◆ What the exercise asks ◆
Repeat every entry exactly. Do not include the pictures.

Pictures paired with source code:
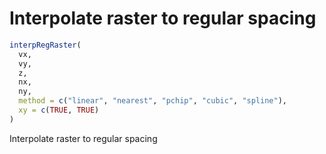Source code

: # Interpolate raster to regular spacing

```r
interpRegRaster(
  vx,
  vy,
  z,
  nx,
  ny,
  method = c("linear", "nearest", "pchip", "cubic", "spline"),
  xy = c(TRUE, TRUE)
)
```

Interpolate raster to regular spacing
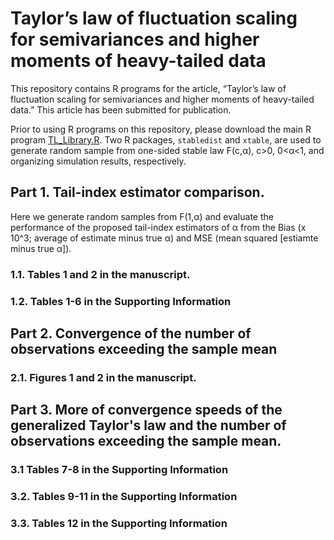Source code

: # Taylor’s law of fluctuation scaling for semivariances and higher moments of heavy-tailed data

This repository contains R programs for the article, “Taylor’s law of fluctuation scaling for semivariances and higher moments of heavy-tailed data.” 
This article has been submitted for publication. 

Prior to using R programs on this repository, please download the main R program [TL_Library.R](https://raw.githubusercontent.com/cftang9/TLHM/main/TL_Library.R?token=AK5HQA6Q4B5CG23Z6JUG5FLBOBB3I). Two R packages, ```stabledist``` and ```xtable```, are used to generate random sample from one-sided stable law F(c,&alpha;), c>0, 0<&alpha;<1, and organizing simulation results, respectively.  

## Part 1. Tail-index estimator comparison. 
Here we generate random samples from F(1,&alpha;) and evaluate the performance of the proposed tail-index estimators of &alpha; from the Bias (x 10^3; average of estimate minus true &alpha;) and MSE (mean squared \[estiamte minus true &alpha;\]). 
### 1.1. Tables 1 and 2 in the manuscript. 

### 1.2. Tables 1-6 in the Supporting Information

## Part 2. Convergence of the number of observations exceeding the sample mean

### 2.1. Figures 1 and 2 in the manuscript.

## Part 3. More of convergence speeds of the generalized Taylor's law and the number of observations exceeding the sample mean. 

### 3.1 Tables 7-8 in the Supporting Information

### 3.2. Tables 9-11 in the Supporting Information

### 3.3. Tables 12 in the Supporting Information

◆ Written solution ◆
Source code

: # Interpolate raster to regular spacing

```r
interpRegRaster(
  vx,
  vy,
  z,
  nx,
  ny,
  method = c("linear", "nearest", "pchip", "cubic", "spline"),
  xy = c(TRUE, TRUE)
)
```

Interpolate raster to regular spacing
Source code

: # Taylor’s law of fluctuation scaling for semivariances and higher moments of heavy-tailed data

This repository contains R programs for the article, “Taylor’s law of fluctuation scaling for semivariances and higher moments of heavy-tailed data.” 
This article has been submitted for publication. 

Prior to using R programs on this repository, please download the main R program [TL_Library.R](https://raw.githubusercontent.com/cftang9/TLHM/main/TL_Library.R?token=AK5HQA6Q4B5CG23Z6JUG5FLBOBB3I). Two R packages, ```stabledist``` and ```xtable```, are used to generate random sample from one-sided stable law F(c,&alpha;), c>0, 0<&alpha;<1, and organizing simulation results, respectively.  

## Part 1. Tail-index estimator comparison. 
Here we generate random samples from F(1,&alpha;) and evaluate the performance of the proposed tail-index estimators of &alpha; from the Bias (x 10^3; average of estimate minus true &alpha;) and MSE (mean squared \[estiamte minus true &alpha;\]). 
### 1.1. Tables 1 and 2 in the manuscript. 

### 1.2. Tables 1-6 in the Supporting Information

## Part 2. Convergence of the number of observations exceeding the sample mean

### 2.1. Figures 1 and 2 in the manuscript.

## Part 3. More of convergence speeds of the generalized Taylor's law and the number of observations exceeding the sample mean. 

### 3.1 Tables 7-8 in the Supporting Information

### 3.2. Tables 9-11 in the Supporting Information

### 3.3. Tables 12 in the Supporting Information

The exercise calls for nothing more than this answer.